It is perhaps appropriate for a book that centres around the battle for the afterlife to begin this review with a confession: this was my first encounter with Iain M Banks' Culture series of science fiction novels. At first, I worried that this put me at a significant disadvantage as for the first 100 or so pages, I spend most of the time being completely confused about what was going on. However, as the strands started to come together, it became apparent that this is partly Banks' style and indeed it's one he uses in his non-science fiction books too. Keep going, it does come together.

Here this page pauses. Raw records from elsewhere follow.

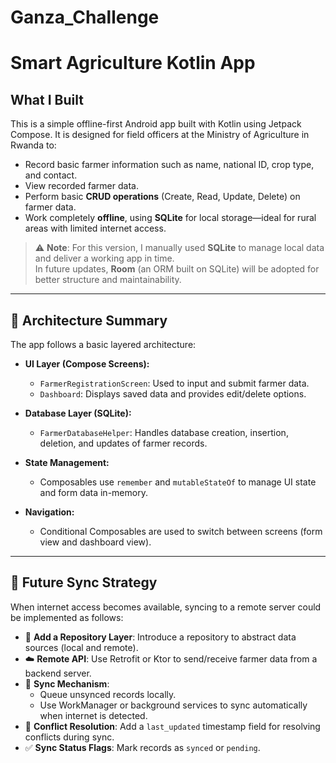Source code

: # Ganza_Challenge  
# Smart Agriculture Kotlin App

## What I Built

This is a simple offline-first Android app built with Kotlin using Jetpack Compose. It is designed for field officers at the Ministry of Agriculture in Rwanda to:

- Record basic farmer information such as name, national ID, crop type, and contact.
- View recorded farmer data.
- Perform basic **CRUD operations** (Create, Read, Update, Delete) on farmer data.
- Work completely **offline**, using **SQLite** for local storage—ideal for rural areas with limited internet access.

> ⚠️ **Note**: For this version, I manually used **SQLite** to manage local data and deliver a working app in time.  
> In future updates, **Room** (an ORM built on SQLite) will be adopted for better structure and maintainability.

---

## 🧱 Architecture Summary

The app follows a basic layered architecture:

- **UI Layer (Compose Screens):**  
  - `FarmerRegistrationScreen`: Used to input and submit farmer data.  
  - `Dashboard`: Displays saved data and provides edit/delete options.

- **Database Layer (SQLite):**  
  - `FarmerDatabaseHelper`: Handles database creation, insertion, deletion, and updates of farmer records.

- **State Management:**  
  - Composables use `remember` and `mutableStateOf` to manage UI state and form data in-memory.

- **Navigation:**  
  - Conditional Composables are used to switch between screens (form view and dashboard view).

---

## 🔄 Future Sync Strategy

When internet access becomes available, syncing to a remote server could be implemented as follows:

- 🔌 **Add a Repository Layer**: Introduce a repository to abstract data sources (local and remote).
- ☁️ **Remote API**: Use Retrofit or Ktor to send/receive farmer data from a backend server.
- 🔄 **Sync Mechanism**:
  - Queue unsynced records locally.
  - Use WorkManager or background services to sync automatically when internet is detected.
- 🧠 **Conflict Resolution**: Add a `last_updated` timestamp field for resolving conflicts during sync.
- ✅ **Sync Status Flags**: Mark records as `synced` or `pending`.
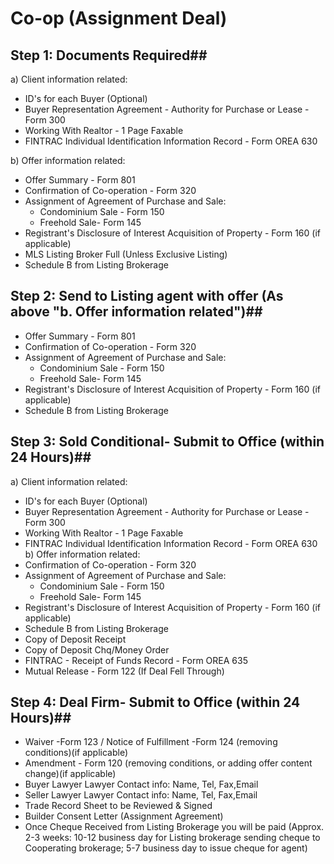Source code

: # Co-op (Assignment Deal)
## Step 1: Documents Required##

a) Client information related:
- ID's for each Buyer (Optional)
- Buyer Representation Agreement - Authority for Purchase or Lease -Form 300
- Working With Realtor - 1 Page Faxable
- FINTRAC Individual Identification Information Record - Form OREA 630

b) Offer information related:
- Offer Summary - Form 801
- Confirmation of Co-operation - Form 320
- Assignment of Agreement of Purchase and Sale:
   - Condominium Sale - Form 150
   - Freehold Sale- Form 145
- Registrant's Disclosure of Interest Acquisition of Property - Form 160 (if applicable)
- MLS Listing Broker Full (Unless Exclusive Listing)
- Schedule B from Listing Brokerage

## Step 2: Send to Listing agent with offer (As above "b. Offer information related")##
- Offer Summary - Form 801
- Confirmation of Co-operation - Form 320
- Assignment of Agreement of Purchase and Sale:
   - Condominium Sale - Form 150
   - Freehold Sale- Form 145
- Registrant's Disclosure of Interest Acquisition of Property - Form 160 (if applicable)
- Schedule B from Listing Brokerage

## Step 3: Sold Conditional- Submit to Office (within 24 Hours)##
a) Client information related:
- ID's for each Buyer (Optional)
- Buyer Representation Agreement - Authority for Purchase or Lease -Form 300
- Working With Realtor - 1 Page Faxable
- FINTRAC Individual Identification Information Record - Form OREA 630
b) Offer information related:
- Confirmation of Co-operation - Form 320
- Assignment of Agreement of Purchase and Sale:
   - Condominium Sale - Form 150
   - Freehold Sale- Form 145
- Registrant's Disclosure of Interest Acquisition of Property - Form 160 (if applicable)
- Schedule B from Listing Brokerage
- Copy of Deposit Receipt
- Copy of Deposit Chq/Money Order
- FINTRAC - Receipt of Funds Record - Form OREA 635
- Mutual Release - Form 122 (If Deal Fell Through)

## Step 4: Deal Firm- Submit to Office (within 24 Hours)##
- Waiver -Form 123 / Notice of Fulfillment -Form 124 (removing conditions)(if
applicable)
- Amendment - Form 120 (removing conditions, or adding offer content change)(if
applicable)
- Buyer Lawyer Lawyer Contact info: Name, Tel, Fax,Email
- Seller Lawyer Lawyer Contact info: Name, Tel, Fax,Email
- Trade Record Sheet to be Reviewed & Signed
- Builder Consent Letter (Assignment Agreement)
- Once Cheque Received from Listing Brokerage you will be paid (Approx. 2-3 weeks:
10-12 business day for Listing brokerage sending cheque to Cooperating brokerage;
5-7 business day to issue cheque for agent)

As in his non-sci fi works, Banks juggles stories and characters with dazzling effect. He takes a number of characters whose stories may or may not ultimately come together and switches between their stories. And just when you think one line of story is not going anywhere in particular, he twists it round and it all makes perfect sense. The confusion is compounded by the fact that he is covering both the `Real' and `virtual' worlds, and particularly in the virtual worlds, characters may take on different roles and identities. Sound confusing? Well, it is at first but it's also highly entertaining, not to mention clever.

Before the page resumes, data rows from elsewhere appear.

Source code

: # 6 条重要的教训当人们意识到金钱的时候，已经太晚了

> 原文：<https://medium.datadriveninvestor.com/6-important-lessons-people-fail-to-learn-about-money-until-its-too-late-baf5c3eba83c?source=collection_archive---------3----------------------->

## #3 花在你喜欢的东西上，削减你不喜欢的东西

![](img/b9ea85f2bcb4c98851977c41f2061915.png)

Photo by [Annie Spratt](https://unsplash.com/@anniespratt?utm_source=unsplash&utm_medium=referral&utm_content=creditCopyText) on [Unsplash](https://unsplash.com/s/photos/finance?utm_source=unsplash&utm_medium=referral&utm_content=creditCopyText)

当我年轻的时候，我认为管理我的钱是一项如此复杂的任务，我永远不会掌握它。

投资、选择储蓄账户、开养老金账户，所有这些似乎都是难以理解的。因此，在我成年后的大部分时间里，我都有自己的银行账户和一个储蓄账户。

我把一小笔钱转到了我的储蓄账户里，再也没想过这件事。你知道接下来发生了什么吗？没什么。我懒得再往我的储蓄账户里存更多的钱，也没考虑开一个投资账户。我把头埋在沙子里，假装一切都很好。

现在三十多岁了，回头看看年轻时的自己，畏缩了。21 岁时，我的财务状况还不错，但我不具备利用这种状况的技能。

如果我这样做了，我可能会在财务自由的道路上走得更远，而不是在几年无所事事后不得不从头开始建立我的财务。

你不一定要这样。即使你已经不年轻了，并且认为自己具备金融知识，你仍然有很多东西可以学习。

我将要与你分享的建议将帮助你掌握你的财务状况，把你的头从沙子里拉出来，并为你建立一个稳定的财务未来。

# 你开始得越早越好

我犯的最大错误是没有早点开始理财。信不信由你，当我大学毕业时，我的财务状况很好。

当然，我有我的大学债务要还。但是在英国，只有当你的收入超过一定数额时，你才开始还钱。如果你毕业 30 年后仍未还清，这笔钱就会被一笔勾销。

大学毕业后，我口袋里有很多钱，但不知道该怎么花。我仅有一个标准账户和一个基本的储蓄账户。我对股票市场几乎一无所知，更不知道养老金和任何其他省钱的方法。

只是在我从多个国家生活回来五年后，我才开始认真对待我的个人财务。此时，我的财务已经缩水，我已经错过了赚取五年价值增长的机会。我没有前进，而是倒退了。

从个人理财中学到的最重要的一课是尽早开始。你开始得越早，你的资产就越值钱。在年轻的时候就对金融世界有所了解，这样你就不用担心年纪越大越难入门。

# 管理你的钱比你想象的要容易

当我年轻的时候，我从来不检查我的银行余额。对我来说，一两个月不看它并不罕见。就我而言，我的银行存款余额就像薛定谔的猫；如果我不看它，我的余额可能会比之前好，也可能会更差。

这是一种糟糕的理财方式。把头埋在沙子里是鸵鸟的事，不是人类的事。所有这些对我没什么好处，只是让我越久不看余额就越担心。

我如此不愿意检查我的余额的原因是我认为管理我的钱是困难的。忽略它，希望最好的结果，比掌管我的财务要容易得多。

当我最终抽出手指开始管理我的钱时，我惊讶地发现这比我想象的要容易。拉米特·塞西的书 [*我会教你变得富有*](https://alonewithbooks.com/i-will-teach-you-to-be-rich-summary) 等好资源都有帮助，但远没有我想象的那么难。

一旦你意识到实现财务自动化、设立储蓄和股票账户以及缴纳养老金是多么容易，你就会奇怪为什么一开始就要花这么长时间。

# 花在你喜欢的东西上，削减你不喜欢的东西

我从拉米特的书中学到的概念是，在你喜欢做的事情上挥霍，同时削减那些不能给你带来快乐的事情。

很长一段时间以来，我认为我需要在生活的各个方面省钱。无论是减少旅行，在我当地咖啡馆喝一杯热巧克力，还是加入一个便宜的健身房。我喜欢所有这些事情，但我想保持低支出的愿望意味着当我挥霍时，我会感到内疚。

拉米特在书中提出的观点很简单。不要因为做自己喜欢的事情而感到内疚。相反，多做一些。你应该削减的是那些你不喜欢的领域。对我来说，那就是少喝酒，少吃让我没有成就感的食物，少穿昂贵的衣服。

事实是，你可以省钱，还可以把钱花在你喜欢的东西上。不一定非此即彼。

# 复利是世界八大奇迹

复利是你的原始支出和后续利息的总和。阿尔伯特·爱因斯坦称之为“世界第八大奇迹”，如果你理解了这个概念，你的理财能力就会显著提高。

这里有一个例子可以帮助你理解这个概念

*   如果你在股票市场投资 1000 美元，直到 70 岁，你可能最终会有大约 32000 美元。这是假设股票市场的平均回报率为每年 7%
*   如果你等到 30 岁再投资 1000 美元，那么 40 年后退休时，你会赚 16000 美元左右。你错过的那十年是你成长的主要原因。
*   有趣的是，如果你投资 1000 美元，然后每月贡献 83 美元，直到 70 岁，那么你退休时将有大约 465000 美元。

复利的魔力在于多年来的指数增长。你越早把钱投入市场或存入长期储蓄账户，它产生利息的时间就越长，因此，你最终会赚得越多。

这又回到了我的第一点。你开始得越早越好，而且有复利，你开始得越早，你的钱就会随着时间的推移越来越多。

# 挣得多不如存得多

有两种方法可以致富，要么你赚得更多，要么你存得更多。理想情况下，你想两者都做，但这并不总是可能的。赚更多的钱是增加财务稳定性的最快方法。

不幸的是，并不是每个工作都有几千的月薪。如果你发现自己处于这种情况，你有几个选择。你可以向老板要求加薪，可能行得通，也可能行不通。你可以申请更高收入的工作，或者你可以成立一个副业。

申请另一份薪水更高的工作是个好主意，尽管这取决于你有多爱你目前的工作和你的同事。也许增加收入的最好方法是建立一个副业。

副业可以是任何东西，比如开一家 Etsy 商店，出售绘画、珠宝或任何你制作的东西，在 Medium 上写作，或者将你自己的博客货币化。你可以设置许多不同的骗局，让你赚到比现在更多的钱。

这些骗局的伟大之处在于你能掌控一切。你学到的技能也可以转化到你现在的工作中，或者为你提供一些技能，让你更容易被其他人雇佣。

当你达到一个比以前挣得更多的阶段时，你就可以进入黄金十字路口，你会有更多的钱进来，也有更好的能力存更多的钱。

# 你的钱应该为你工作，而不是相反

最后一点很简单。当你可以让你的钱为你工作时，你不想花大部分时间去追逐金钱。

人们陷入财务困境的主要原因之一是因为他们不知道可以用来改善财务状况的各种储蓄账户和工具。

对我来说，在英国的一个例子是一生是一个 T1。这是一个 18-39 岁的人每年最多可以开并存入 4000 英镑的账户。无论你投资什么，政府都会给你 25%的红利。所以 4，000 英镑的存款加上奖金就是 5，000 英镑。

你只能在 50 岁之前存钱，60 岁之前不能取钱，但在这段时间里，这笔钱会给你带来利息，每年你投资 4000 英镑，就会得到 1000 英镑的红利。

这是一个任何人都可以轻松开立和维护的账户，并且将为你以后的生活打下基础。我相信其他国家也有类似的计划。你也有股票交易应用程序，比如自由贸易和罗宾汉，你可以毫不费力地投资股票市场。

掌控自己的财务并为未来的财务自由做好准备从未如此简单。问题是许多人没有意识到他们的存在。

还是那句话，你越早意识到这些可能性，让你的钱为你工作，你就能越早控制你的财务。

To the uninitiated, the Culture is a fictional interstellar enlightened, socialist, and utopian society operating amongst other, less benevolent and lesser civilized civilizations. This is at least the eighth book to feature the Culture, which first started with Consider Phlebas featuring the Culture's religious war against the Idiran Empire. We are told that the events of Surface Detail occur a millennium and a half after this war.
Surface Detail begins when Lededje Y'breq, a tattooed slave (surface detail, you see?) is attempting to escape from her evil owner, the rich and powerful Veppers who has made his family fortune in virtual war games. He's like an evil cross between Bill Gates and Hugh Heffner.
Meanwhile, in another part of the galaxy, a war rages over the right for Hell to exist. At first the Culture is not directly involved in this war being fought out in a virtual environment with the antagonists agreeing to abide by the outcome in the Real, which strikes me as a very good way of settling disputes. But that will change as the virtual war spills over into the Real.
This is terrifically bad news for the galaxy, but great news for the reader as it brings into play the Culture war ship `'Falling Outside The Normal Moral Constraints'` and it's avatar Demeisen introducing that classic sci fi fall back of entertaining computers communicating with humans. It maybe a well-used trick, but it affords great opportunity for humour. And if you think that ship's title is good, how about the `'Sense Amidst Madness, Wit Amidst Folly'`. I know that in the current economic climate cuts are likely in Defence spending here on Earth, but surely we can put something aside to re-name some of our Navy with these names!
There's double-crossing aplenty, action, revenge, love stories, virtual and real action, tech and humour and some terrific characters. But what sets this book apart is the quality of the writing and the depth of the author's imagination. Amongst all the mayhem, Banks raises some interesting questions about identity, death and the whole point of Hell.
Fans of the Culture series will need no encouragement to grab this latest installment. Sure, it can be confusing at times and Banks does rather leave some stories hanging (although he presents a little potted outcome of the characters at the end) but it's a wonderful trip and I for one will be eagerly diving into the earlier books.